For me, the bare minimum bar this winter is seriously approaching Reynolds and getting his contract situation under control. There is no strategic upside to entering next spring training without an extension worked out, because at that point it would have been better to deal him already, and not just at the 2022 winter meetings, but probably at the 2021 deadline. The alternative is tension-laden arbitration meetings for two years and trade rumors, which didn't seem to be great for him. They could play it out and then give him the qualifying offer eventually, but the better path would be to just commit to him as a building block and then get some better supplementary talent in for the immediate future as a bridge to Davis, Priester, and anyone else who might be able to help in 2023.
 
Does anyone here buy mlb.tv? It’s on sale for $25 for the rest of the season and my previous way of watching has been unreliable lately. I am watching tonight’s game as the free game tonight and it seems pretty cool, but wondering if it is reliable
I do and I regularly watch two games at the same time. Never had a problem with it.

I use a Roku TV, a Samsung TV and my old laptop. It sometimes lag on my laptop, but it is because it is crap. I used it on a work laptop when working from home and it works like a charm.
 
  • Like
Reactions: dogthateats
Even as a future right fielder (which he is) Cruz has the tools of a 200 million dollar player. If he’s willing to sign for 100 you do it yesterday. The dude has 40+ homerun power and that’s even if baseball switches from tightly wound baseballs to old balled up socks. He’s a 4 1/2 tool player with the potential to develop a better hitting approach.
 
Even as a future right fielder (which he is) Cruz has the tools of a 200 million dollar player. If he’s willing to sign for 100 you do it yesterday. The dude has 40+ homerun power and that’s even if baseball switches from tightly wound baseballs to old balled up socks. He’s a 4 1/2 tool player with the potential to develop a better hitting approach.
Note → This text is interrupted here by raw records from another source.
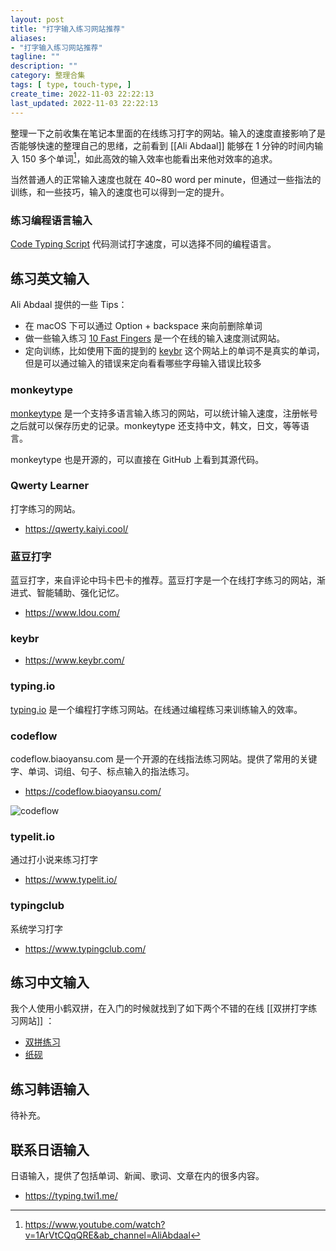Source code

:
 ```yaml
---
layout: post
title: "打字输入练习网站推荐"
aliases:
- "打字输入练习网站推荐"
tagline: ""
description: ""
category: 整理合集
tags: [ type, touch-type, ]
create_time: 2022-11-03 22:22:13
last_updated: 2022-11-03 22:22:13
---
```


整理一下之前收集在笔记本里面的在线练习打字的网站。输入的速度直接影响了是否能够快速的整理自己的思绪，之前看到 [[Ali Abdaal]] 能够在 1 分钟的时间内输入 150 多个单词[^1]，如此高效的输入效率也能看出来他对效率的追求。

[^1]: <https://www.youtube.com/watch?v=1ArVtCQqQRE&ab_channel=AliAbdaal>

当然普通人的正常输入速度也就在 40~80 word per minute，但通过一些指法的训练，和一些技巧，输入的速度也可以得到一定的提升。

### 练习编程语言输入

 [Code Typing Script](https://codingspeedtest.com/) 代码测试打字速度，可以选择不同的编程语言。

## 练习英文输入

Ali Abdaal 提供的一些 Tips：

- 在 macOS 下可以通过 Option + backspace 来向前删除单词
- 做一些输入练习 [10 Fast Fingers](https://10fastfingers.com/typing-test/english) 是一个在线的输入速度测试网站。
- 定向训练，比如使用下面的提到的 [keybr](https://www.keybr.com/) 这个网站上的单词不是真实的单词，但是可以通过输入的错误来定向看看哪些字母输入错误比较多

### monkeytype

[monkeytype](https://monkeytype.com/) 是一个支持多语言输入练习的网站，可以统计输入速度，注册帐号之后就可以保存历史的记录。monkeytype 还支持中文，韩文，日文，等等语言。

monkeytype 也是开源的，可以直接在 GitHub 上看到其源代码。

### Qwerty Learner
打字练习的网站。

- <https://qwerty.kaiyi.cool/>


### 蓝豆打字
蓝豆打字，来自评论中玛卡巴卡的推荐。蓝豆打字是一个在线打字练习的网站，渐进式、智能辅助、强化记忆。

- <https://www.ldou.com/>

### keybr

- <https://www.keybr.com/>

### typing.io

 [typing.io](https://typing.io/) 是一个编程打字练习网站。在线通过编程练习来训练输入的效率。

### codeflow
codeflow.biaoyansu.com 是一个开源的在线指法练习网站。提供了常用的关键字、单词、词组、句子、标点输入的指法练习。

- <https://codeflow.biaoyansu.com/>

![codeflow](https://photo.einverne.info/images/2022/05/12/zIV8.png)

### typelit.io
通过打小说来练习打字

- <https://www.typelit.io/>

### typingclub
系统学习打字

- <https://www.typingclub.com/>

## 练习中文输入
我个人使用小鹤双拼，在入门的时候就找到了如下两个不错的在线 [[双拼打字练习网站]] ：

- [双拼练习](https://github.com/BlueSky-07/Shuang)
- [纸砚](https://github.com/Yidadaa/shuangpin)

## 练习韩语输入
待补充。

## 联系日语输入
日语输入，提供了包括单词、新闻、歌词、文章在内的很多内容。

- <https://typing.twi1.me/>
I don't see what the rush is though. And I want him to be motivated.

Maybe for goodwill the team could buy his league min and 1-2 arb years though. Something like 4/$20 (nice). Not unlike what they just did with Reynolds.
 
  • Like
Reactions: Scandale du Jour
It doesn't make sense to buy out the arb years unless you just do the whole swath, because the structure gives crazy leverage to the team due to the league min years. I think they will wait, or see if he would take a low deal for the guaranteed money. It fits the pattern of what they tried to do with Hayes and Reynolds and without getting too far into stereotyping DR players, I am sure a low offer might stand to be more appealing and be more life-changing in terms of the money for him.

I think they won't rush into anything. His game is still prone to streakiness occasionally, though I will say that I think he's played somewhere around his floor in the early going and he was still productive and more than adequate defensively. Without getting way into it, it's definitely possible that opposing pitchers will really punch back, and that in general he might be up and down throughout the next year. I think he's getting more and more comfortable and settling into his game, which is good, because it will give him a baseline from which to work off of when pitchers gameplan him more. I still don't really think he has obvious problems in his swing or anything like that, and he also knows the strike zone well. His chases are more the product of aggression than they are getting out of sorts and going up there hacking. The Ks are starting to go down and he's pulling the ball, which are positive signs.

I wouldn't hesitate to sign him, but I think the focus this offseason will be on Reynolds and perhaps some stuff that was laid at the deadline, as well as hopefully the acquisition of a mid-level FA or two.
 
  • Like
Reactions: ChaosAgent
I don't see what the rush is though. And I want him to be motivated.

Maybe for goodwill the team could buy his league min and 1-2 arb years though. Something like 4/$20 (nice). Not unlike what they just did with Reynolds.
I agree. There’s no reason to rush it. And we are a team that can’t afford to make a bad bet. polanco taught us that. I honestly think the best bet is to have him go the same route as Soto (although he Wouldn’t be as valuable). Compete with him and then look to flip him for upper level prospects and restock the major league team. It’s how the Rays compete.
 
  • Like
Reactions: ChaosAgent
Turned on the Pirates game as Greg Brown was going on about Cruz just hit the 7th hardest exit velo this year. I thought he hit one in the river, so I anxious to see the replay, so they showed it, it was a single. It was worth a little chuckle on my part.
 
Thompson was solid I thought, just left two breakers in bad places.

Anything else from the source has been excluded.